_Task to carry out_.
Whenever a line of the records below contains the word "with", copy that line.

(Items from a data source)
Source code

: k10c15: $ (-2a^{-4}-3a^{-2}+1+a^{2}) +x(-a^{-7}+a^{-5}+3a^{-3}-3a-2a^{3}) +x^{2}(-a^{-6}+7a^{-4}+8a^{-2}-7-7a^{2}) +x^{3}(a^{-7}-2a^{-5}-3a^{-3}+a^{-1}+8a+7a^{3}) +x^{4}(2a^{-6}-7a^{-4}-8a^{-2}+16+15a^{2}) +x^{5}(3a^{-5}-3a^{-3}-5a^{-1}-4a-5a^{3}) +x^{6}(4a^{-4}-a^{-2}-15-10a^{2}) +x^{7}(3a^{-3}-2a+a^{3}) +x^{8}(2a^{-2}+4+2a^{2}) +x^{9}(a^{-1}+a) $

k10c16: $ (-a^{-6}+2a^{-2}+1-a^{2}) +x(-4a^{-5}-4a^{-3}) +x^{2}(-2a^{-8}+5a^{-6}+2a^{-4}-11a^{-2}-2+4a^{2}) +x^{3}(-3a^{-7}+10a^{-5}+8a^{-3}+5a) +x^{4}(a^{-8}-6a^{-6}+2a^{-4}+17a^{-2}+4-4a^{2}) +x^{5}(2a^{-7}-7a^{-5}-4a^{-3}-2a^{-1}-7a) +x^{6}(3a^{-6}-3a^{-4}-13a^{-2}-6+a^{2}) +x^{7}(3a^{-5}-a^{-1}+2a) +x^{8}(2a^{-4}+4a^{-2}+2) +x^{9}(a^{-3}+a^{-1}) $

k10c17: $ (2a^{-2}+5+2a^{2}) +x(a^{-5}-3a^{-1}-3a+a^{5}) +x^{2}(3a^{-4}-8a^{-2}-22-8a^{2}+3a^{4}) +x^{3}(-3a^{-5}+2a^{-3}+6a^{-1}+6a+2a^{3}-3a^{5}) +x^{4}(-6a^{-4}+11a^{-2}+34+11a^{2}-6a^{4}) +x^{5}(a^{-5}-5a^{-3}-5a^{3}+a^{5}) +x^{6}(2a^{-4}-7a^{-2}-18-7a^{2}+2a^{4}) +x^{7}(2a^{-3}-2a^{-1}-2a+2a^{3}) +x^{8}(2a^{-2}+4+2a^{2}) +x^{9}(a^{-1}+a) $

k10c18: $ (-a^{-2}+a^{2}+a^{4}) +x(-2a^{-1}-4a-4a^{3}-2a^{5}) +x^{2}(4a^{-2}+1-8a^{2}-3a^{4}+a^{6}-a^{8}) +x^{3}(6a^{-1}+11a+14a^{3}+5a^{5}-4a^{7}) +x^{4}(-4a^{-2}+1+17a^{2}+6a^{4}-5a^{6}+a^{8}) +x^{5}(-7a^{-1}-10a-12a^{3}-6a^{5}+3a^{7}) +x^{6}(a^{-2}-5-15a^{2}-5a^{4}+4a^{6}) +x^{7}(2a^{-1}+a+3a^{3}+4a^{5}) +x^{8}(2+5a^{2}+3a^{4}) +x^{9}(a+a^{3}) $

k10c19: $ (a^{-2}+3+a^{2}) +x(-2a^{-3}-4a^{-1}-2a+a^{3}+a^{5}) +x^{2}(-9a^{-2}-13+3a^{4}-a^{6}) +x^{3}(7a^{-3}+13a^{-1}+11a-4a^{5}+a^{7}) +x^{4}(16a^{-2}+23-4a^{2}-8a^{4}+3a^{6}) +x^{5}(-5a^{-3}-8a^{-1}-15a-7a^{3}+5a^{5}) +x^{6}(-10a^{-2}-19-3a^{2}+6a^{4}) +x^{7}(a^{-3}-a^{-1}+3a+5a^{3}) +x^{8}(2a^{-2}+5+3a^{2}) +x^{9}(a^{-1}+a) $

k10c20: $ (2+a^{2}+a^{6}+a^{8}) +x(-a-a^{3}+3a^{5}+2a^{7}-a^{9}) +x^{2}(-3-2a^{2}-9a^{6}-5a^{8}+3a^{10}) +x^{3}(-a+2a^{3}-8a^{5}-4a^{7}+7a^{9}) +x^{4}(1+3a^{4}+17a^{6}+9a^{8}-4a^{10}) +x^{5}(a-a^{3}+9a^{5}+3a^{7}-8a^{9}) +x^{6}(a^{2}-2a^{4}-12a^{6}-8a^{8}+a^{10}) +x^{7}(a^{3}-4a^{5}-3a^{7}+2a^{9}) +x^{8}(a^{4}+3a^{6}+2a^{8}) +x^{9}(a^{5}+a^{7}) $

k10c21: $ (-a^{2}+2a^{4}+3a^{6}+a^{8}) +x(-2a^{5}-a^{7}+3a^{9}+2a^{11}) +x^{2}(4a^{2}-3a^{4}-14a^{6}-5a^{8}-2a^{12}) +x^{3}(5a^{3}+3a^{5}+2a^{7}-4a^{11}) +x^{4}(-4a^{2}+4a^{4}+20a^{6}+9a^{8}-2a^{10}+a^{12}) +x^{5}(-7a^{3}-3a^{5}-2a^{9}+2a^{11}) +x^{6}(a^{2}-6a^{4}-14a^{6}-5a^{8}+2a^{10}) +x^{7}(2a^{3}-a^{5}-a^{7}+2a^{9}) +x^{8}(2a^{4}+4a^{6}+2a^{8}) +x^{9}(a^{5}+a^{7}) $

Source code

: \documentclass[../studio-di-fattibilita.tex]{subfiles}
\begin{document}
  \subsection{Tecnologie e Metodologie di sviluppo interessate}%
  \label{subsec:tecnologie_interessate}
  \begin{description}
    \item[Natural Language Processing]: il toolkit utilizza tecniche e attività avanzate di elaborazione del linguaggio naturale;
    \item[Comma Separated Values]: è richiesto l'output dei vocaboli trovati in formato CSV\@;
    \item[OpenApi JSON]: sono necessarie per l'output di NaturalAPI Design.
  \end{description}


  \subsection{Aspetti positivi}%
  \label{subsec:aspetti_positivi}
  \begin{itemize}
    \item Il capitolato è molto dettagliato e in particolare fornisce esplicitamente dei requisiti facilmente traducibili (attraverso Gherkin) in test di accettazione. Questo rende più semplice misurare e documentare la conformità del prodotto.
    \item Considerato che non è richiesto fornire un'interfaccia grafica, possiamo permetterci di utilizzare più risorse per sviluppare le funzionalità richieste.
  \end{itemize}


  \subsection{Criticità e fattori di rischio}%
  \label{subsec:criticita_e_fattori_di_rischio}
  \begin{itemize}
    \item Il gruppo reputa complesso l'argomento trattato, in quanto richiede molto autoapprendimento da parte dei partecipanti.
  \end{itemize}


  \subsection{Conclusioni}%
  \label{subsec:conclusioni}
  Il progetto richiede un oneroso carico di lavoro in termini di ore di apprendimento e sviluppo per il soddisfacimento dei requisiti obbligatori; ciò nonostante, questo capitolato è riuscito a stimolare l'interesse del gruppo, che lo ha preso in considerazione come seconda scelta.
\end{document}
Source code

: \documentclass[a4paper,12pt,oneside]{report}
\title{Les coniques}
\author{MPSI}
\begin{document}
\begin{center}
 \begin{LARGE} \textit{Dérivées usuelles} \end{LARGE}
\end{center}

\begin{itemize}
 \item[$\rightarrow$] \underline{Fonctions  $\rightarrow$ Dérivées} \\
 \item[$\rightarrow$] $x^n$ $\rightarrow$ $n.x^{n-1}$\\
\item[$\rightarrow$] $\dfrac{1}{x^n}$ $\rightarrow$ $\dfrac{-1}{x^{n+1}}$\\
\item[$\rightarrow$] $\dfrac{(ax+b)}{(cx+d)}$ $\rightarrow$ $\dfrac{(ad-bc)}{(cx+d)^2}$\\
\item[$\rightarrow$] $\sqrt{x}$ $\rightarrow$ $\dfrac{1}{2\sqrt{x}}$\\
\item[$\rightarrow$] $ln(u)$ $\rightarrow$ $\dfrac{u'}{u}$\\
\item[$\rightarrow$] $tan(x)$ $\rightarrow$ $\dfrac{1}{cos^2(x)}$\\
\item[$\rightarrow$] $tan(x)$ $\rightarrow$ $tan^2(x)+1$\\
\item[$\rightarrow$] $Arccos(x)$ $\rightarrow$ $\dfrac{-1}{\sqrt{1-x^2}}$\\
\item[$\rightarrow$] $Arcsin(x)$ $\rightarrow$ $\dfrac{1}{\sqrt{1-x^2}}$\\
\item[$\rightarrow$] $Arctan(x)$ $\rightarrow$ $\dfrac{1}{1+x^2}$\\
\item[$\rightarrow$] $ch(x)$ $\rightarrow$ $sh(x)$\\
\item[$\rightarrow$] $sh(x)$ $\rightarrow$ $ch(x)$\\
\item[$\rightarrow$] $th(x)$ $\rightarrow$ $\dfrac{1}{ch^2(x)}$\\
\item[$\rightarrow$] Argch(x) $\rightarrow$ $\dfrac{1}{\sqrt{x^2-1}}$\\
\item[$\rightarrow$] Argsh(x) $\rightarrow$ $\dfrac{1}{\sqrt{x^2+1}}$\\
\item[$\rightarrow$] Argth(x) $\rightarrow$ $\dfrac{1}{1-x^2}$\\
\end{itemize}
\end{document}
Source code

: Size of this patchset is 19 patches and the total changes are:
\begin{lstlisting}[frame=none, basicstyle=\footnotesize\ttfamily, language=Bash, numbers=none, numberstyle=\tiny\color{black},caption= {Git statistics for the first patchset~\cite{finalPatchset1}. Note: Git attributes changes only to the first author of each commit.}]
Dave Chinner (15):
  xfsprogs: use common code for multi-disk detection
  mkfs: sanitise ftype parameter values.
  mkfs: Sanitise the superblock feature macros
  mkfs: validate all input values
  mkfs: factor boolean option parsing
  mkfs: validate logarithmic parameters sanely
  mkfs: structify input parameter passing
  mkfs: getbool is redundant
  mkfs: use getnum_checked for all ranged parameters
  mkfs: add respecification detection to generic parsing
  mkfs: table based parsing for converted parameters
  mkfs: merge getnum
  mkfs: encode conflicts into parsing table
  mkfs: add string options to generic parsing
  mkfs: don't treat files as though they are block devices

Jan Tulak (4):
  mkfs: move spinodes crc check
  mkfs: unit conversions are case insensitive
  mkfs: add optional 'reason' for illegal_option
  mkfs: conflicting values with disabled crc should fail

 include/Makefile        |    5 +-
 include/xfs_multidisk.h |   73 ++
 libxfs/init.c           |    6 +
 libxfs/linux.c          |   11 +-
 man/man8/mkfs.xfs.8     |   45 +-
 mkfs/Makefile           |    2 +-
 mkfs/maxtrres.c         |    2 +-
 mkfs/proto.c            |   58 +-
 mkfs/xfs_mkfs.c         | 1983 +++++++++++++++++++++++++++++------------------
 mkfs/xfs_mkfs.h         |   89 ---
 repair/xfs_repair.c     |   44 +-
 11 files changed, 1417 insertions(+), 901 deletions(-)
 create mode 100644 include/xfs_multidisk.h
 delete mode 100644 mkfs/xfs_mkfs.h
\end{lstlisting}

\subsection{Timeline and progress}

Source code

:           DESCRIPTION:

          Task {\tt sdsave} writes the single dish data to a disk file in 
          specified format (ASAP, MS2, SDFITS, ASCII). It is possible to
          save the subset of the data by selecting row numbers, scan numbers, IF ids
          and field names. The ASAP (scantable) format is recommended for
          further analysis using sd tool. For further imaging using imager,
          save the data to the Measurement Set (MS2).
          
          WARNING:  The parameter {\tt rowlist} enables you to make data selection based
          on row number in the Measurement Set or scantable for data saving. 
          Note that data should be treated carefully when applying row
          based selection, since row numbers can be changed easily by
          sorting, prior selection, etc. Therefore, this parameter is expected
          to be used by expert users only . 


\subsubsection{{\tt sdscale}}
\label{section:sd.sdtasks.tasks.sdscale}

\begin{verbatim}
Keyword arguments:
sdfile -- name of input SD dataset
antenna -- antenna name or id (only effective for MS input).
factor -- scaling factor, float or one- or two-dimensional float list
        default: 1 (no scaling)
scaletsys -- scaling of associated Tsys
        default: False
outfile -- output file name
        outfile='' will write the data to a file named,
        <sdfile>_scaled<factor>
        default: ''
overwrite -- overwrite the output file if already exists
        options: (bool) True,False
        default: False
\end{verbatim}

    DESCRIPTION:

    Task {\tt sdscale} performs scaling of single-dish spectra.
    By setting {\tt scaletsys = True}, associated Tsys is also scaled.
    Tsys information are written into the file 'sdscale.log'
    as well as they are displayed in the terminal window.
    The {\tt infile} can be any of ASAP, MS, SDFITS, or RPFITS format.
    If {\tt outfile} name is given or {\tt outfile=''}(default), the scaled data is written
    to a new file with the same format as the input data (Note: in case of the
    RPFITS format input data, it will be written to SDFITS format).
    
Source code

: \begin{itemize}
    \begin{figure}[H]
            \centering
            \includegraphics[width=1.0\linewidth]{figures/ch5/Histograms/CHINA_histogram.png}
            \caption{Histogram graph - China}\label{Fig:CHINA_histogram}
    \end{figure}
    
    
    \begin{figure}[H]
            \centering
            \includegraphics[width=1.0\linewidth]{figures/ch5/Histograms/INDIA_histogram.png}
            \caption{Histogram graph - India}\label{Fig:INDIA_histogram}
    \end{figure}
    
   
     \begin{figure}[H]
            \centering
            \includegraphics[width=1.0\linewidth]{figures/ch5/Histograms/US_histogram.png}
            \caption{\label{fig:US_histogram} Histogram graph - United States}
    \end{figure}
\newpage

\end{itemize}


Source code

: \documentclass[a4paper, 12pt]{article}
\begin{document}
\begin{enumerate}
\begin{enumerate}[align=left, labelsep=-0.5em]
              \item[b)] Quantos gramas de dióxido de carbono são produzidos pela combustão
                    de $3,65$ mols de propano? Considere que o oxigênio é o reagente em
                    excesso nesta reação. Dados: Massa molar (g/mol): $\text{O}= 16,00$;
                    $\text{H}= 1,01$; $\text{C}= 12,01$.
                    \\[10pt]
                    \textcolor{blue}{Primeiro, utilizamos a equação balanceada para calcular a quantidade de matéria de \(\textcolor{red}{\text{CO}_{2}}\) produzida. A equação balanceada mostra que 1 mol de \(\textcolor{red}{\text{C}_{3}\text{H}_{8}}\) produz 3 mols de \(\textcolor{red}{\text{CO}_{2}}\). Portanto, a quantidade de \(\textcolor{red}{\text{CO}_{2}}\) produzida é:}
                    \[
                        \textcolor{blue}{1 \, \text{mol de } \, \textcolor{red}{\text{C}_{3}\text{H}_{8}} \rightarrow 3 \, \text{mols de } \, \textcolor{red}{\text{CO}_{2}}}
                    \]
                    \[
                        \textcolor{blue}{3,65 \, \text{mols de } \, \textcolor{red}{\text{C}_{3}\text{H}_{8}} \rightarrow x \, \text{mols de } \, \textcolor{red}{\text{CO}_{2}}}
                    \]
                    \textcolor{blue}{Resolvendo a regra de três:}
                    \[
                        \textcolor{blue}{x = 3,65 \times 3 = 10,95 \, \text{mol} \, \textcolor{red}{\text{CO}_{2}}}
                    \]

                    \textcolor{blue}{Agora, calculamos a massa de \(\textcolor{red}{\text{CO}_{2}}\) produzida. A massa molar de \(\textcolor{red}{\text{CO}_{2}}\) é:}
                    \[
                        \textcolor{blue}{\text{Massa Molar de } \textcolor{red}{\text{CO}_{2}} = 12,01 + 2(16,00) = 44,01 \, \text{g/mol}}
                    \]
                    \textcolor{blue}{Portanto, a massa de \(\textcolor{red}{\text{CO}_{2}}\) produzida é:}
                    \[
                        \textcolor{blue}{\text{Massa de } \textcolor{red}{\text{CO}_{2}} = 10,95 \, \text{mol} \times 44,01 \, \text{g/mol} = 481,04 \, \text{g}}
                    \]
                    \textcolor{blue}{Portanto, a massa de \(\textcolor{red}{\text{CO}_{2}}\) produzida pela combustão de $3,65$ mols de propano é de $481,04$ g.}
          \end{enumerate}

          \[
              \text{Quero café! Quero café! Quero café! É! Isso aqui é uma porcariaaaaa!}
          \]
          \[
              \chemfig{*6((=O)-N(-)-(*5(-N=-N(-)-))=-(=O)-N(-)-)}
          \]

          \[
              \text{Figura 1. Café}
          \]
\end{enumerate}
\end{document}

_Response_.
  mkfs: conflicting values with disabled crc should fail
    to a new file with the same format as the input data (Note: in case of the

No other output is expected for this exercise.